• Extracted information:
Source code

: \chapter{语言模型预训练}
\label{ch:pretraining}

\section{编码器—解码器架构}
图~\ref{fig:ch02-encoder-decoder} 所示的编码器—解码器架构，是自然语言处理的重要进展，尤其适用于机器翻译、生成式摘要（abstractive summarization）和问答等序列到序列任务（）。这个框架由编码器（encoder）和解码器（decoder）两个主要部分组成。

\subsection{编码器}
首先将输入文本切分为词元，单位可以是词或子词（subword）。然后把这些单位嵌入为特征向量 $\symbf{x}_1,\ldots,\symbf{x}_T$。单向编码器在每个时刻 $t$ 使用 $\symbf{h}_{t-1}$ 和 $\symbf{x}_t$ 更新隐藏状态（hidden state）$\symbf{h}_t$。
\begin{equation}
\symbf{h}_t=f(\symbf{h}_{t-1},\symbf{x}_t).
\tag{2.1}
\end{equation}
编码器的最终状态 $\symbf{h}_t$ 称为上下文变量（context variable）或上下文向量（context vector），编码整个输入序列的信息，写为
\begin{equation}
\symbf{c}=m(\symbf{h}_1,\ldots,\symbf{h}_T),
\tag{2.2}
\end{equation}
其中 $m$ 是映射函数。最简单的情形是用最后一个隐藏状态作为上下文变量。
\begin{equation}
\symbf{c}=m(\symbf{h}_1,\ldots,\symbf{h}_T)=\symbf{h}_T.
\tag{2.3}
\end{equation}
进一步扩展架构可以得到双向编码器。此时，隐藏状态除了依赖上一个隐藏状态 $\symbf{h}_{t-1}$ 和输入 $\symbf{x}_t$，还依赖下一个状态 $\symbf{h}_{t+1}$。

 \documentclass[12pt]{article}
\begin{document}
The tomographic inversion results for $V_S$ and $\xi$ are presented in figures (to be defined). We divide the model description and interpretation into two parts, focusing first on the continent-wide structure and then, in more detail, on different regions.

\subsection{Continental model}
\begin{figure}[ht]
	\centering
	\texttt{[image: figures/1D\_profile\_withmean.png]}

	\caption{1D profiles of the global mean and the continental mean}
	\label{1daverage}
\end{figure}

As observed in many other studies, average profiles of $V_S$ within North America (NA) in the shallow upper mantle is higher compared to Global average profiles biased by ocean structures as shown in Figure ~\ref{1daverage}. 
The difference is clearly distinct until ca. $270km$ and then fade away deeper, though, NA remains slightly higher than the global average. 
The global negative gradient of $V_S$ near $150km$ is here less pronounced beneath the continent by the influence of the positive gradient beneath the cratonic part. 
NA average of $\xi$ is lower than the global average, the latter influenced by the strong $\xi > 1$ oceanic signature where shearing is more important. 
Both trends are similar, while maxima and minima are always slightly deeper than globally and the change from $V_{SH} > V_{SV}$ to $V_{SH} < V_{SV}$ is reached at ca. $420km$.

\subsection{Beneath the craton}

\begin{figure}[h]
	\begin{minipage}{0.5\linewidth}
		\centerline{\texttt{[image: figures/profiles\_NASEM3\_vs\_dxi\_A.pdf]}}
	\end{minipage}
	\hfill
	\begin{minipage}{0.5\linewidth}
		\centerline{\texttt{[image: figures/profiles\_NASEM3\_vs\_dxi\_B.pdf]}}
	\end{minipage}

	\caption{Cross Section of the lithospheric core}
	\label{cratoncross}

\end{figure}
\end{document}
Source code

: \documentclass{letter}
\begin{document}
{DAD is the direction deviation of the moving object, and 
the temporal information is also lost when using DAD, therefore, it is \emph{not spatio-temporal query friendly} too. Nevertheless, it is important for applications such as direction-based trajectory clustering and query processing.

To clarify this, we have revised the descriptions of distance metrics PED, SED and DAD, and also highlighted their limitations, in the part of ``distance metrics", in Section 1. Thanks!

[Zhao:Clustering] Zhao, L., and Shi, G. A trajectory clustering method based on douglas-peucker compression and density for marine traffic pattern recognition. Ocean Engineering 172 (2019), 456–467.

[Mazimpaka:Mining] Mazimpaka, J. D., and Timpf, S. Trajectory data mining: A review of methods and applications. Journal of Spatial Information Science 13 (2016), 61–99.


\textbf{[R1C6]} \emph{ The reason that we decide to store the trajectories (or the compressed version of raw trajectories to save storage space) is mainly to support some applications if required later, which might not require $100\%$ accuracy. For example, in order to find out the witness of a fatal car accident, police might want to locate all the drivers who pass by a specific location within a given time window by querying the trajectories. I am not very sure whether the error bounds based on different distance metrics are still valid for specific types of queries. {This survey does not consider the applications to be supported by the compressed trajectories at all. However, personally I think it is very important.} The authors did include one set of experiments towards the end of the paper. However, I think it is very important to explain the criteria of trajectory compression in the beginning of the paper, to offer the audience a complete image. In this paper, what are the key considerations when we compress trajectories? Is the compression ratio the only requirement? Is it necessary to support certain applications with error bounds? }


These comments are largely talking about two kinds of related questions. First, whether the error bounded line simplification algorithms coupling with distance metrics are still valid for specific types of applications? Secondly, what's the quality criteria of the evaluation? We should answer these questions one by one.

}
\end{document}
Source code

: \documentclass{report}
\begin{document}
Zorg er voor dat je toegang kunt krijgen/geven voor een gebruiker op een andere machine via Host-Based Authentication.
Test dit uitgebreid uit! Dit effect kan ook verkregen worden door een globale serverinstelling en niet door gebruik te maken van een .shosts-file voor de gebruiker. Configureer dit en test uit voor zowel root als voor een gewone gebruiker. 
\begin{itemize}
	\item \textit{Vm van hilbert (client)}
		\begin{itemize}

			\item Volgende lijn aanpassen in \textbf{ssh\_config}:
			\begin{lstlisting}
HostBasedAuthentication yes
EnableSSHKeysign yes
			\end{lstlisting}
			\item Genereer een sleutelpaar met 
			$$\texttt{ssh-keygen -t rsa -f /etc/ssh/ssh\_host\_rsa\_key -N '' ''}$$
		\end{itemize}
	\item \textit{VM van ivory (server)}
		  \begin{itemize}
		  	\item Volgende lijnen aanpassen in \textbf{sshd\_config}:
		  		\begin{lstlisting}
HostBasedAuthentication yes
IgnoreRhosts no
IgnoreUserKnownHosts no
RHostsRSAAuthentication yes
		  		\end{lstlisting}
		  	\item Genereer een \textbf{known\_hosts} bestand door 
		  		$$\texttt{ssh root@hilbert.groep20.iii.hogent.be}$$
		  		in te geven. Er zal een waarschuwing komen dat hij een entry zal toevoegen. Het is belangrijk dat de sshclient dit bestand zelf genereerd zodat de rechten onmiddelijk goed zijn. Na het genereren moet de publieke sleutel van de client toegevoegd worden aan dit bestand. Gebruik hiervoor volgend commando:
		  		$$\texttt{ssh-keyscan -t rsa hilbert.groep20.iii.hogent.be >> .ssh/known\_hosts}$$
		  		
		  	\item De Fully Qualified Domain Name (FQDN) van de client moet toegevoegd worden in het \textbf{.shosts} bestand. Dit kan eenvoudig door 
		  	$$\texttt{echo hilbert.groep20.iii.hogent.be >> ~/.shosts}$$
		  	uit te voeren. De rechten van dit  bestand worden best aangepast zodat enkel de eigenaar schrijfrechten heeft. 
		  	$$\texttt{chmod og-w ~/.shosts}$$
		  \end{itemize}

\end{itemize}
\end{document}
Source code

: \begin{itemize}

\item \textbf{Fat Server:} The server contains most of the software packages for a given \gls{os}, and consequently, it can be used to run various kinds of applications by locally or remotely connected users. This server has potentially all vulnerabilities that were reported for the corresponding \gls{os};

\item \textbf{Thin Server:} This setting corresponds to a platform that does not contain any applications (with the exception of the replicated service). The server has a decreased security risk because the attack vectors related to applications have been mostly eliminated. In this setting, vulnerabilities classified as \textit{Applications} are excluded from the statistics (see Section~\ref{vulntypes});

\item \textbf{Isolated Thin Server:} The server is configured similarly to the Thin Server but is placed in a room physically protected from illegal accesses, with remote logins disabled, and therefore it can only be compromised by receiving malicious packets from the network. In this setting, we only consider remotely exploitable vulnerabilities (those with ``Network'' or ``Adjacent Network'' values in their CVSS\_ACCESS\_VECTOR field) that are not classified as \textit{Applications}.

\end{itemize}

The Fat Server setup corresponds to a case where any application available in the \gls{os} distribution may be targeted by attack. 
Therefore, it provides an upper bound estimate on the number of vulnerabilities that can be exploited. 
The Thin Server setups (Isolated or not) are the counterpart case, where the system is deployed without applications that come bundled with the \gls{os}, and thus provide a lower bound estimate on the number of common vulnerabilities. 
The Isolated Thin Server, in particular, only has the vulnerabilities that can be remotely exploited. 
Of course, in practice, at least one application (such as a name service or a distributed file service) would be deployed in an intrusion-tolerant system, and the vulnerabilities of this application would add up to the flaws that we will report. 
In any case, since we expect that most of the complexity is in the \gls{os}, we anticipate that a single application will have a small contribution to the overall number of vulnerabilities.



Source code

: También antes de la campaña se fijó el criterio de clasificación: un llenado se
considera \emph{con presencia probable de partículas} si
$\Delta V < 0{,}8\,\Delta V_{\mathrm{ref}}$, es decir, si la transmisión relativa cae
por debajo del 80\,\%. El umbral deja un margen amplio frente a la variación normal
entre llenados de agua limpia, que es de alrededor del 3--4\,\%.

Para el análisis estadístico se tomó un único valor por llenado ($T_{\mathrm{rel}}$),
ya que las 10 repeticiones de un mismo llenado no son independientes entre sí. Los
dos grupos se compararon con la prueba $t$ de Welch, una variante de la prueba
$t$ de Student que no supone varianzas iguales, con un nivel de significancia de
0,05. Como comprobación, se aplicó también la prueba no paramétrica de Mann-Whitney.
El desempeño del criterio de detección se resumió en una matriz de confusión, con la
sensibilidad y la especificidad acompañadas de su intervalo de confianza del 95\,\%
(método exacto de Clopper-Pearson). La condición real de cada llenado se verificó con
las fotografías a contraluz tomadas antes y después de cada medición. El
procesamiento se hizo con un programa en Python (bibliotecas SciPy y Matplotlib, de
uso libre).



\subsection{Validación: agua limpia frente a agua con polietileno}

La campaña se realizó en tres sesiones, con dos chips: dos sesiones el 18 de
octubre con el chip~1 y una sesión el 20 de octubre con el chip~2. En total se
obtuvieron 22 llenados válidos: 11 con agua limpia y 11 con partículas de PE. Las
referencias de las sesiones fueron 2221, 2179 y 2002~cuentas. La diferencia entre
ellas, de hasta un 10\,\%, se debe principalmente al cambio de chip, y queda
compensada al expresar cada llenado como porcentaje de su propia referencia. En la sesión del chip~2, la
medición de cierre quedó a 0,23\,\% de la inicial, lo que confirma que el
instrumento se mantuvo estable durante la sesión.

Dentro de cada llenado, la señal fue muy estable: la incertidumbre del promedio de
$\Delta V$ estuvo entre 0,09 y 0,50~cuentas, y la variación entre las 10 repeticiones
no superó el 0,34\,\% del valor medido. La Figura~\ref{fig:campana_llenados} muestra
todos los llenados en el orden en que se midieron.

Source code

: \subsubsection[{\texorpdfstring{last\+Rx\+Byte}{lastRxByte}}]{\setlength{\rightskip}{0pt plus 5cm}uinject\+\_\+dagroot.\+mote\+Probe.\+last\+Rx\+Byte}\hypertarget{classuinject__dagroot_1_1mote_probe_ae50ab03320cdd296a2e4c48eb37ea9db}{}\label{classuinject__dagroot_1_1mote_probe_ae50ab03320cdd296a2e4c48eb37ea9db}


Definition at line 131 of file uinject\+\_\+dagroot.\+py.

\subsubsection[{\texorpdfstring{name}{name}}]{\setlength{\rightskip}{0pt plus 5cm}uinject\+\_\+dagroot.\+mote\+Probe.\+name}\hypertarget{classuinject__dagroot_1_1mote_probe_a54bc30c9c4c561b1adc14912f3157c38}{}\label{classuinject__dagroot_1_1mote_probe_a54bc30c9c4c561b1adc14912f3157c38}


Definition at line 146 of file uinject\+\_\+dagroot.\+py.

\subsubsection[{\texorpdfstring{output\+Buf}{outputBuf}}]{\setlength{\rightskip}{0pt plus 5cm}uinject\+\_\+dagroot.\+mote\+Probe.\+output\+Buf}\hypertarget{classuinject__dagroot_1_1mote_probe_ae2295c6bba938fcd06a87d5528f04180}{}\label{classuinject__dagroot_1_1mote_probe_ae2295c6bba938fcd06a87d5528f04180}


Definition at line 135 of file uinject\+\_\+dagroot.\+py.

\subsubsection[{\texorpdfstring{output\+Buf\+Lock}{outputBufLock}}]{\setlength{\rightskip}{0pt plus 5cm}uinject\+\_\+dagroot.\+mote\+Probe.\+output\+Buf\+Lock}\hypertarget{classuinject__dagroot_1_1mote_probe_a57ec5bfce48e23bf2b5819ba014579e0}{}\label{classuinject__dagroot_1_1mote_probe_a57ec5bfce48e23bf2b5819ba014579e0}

• Task brief: Above are the records; from them, give again exactly the lines from the one containing "compensada al expresar" through the one containing "Definition at line 131", both included.

• Output of the task:
compensada al expresar cada llenado como porcentaje de su propia referencia. En la sesión del chip~2, la
medición de cierre quedó a 0,23\,\% de la inicial, lo que confirma que el
instrumento se mantuvo estable durante la sesión.

Dentro de cada llenado, la señal fue muy estable: la incertidumbre del promedio de
$\Delta V$ estuvo entre 0,09 y 0,50~cuentas, y la variación entre las 10 repeticiones
no superó el 0,34\,\% del valor medido. La Figura~\ref{fig:campana_llenados} muestra
todos los llenados en el orden en que se midieron.

Source code

: \subsubsection[{\texorpdfstring{last\+Rx\+Byte}{lastRxByte}}]{\setlength{\rightskip}{0pt plus 5cm}uinject\+\_\+dagroot.\+mote\+Probe.\+last\+Rx\+Byte}\hypertarget{classuinject__dagroot_1_1mote_probe_ae50ab03320cdd296a2e4c48eb37ea9db}{}\label{classuinject__dagroot_1_1mote_probe_ae50ab03320cdd296a2e4c48eb37ea9db}


Definition at line 131 of file uinject\+\_\+dagroot.\+py.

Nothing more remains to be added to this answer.